When TELUS HTC Desire HD users found out that the device would not see an official upgrade to OS 4.0 Ice Cream Sandwich, nor Jelly Bean, it caused quit a stir. The first reason was “due to poor device performance during testing.” TELUS noted in an email to us that “the decision to suspend the software for this device was made by HTC, not TELUS.” The message was later clarified by HTC that “After extensive testing, we’ve determined that the current version of HTC Sense with Android provides customers with the best experience on the HTC Desire HD.”
Users really didn’t accept that response and even went to the extent of starting a petition to bring ICS to the device. Now, HTC has once again taken to their blog for a final word. HTC says they tried everything to make ICS happen on the Desire HD, but to the size of 4.0, storage limitations, plus “other technical limitations” resulted in a “controversial decision” that “negatively impacted the user experience.” Full statement below:
We’ve heard your feedback on our decision not to update the HTC Desire HD to Android 4.0. We completely understand that this is a controversial decision.
For more background, due to how storage on the HTC Desire HD is partitioned – and the larger size of Android 4.0 – it would require re-partitioning device storage and overwriting user data in order to install this update.

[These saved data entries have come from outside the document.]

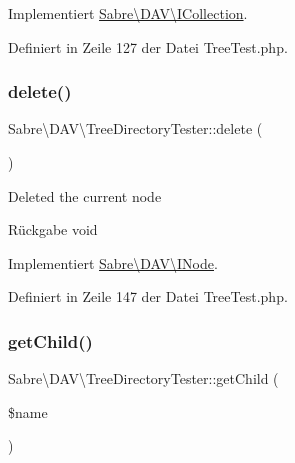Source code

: Implementiert \mbox{\hyperlink{interface_sabre_1_1_d_a_v_1_1_i_collection_a837d88dac548706770368200f83c2ebc}{Sabre\textbackslash{}\+D\+A\+V\textbackslash{}\+I\+Collection}}.



Definiert in Zeile 127 der Datei Tree\+Test.\+php.

\mbox{\label{class_sabre_1_1_d_a_v_1_1_tree_directory_tester_a08e38781016fb278bdb23e7f8efab7cd}} 
\subsubsection{\texorpdfstring{delete()}{delete()}}
{\footnotesize\ttfamily Sabre\textbackslash{}\+D\+A\+V\textbackslash{}\+Tree\+Directory\+Tester\+::delete (\begin{DoxyParamCaption}{ }\end{DoxyParamCaption})}

Deleted the current node

\begin{DoxyReturn}{Rückgabe}
void 
\end{DoxyReturn}


Implementiert \mbox{\hyperlink{interface_sabre_1_1_d_a_v_1_1_i_node_a72cd0ee4e36dfced2b0412d14dbd73e6}{Sabre\textbackslash{}\+D\+A\+V\textbackslash{}\+I\+Node}}.



Definiert in Zeile 147 der Datei Tree\+Test.\+php.

\mbox{\label{class_sabre_1_1_d_a_v_1_1_tree_directory_tester_af843be3a9a6ffd2a67572e8ab4a9c261}} 
\subsubsection{\texorpdfstring{get\+Child()}{getChild()}}
{\footnotesize\ttfamily Sabre\textbackslash{}\+D\+A\+V\textbackslash{}\+Tree\+Directory\+Tester\+::get\+Child (\begin{DoxyParamCaption}\item[{}]{\$name }\end{DoxyParamCaption})}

While technically advanced users might find this solution acceptable, the majority of customers would not. We also considered ways to reduce the overall size of the software package, but this would impact features and functionality that customers are currently using. Even after installing the update, there were other technical limitations which we felt negatively impacted the user experience.
We believe an update should always improve the user experience and carefully evaluate each update based on this criteria. While we are very aware of the disappointment from this decision, we believe the impact to user experience was too great. We recognize this is a change from our previous statement and for that we’re truly sorry.
So if you’re not one of the “technically advanced users” that HTC speaks of above, looks like your Desire HD will stay at Gingerbread.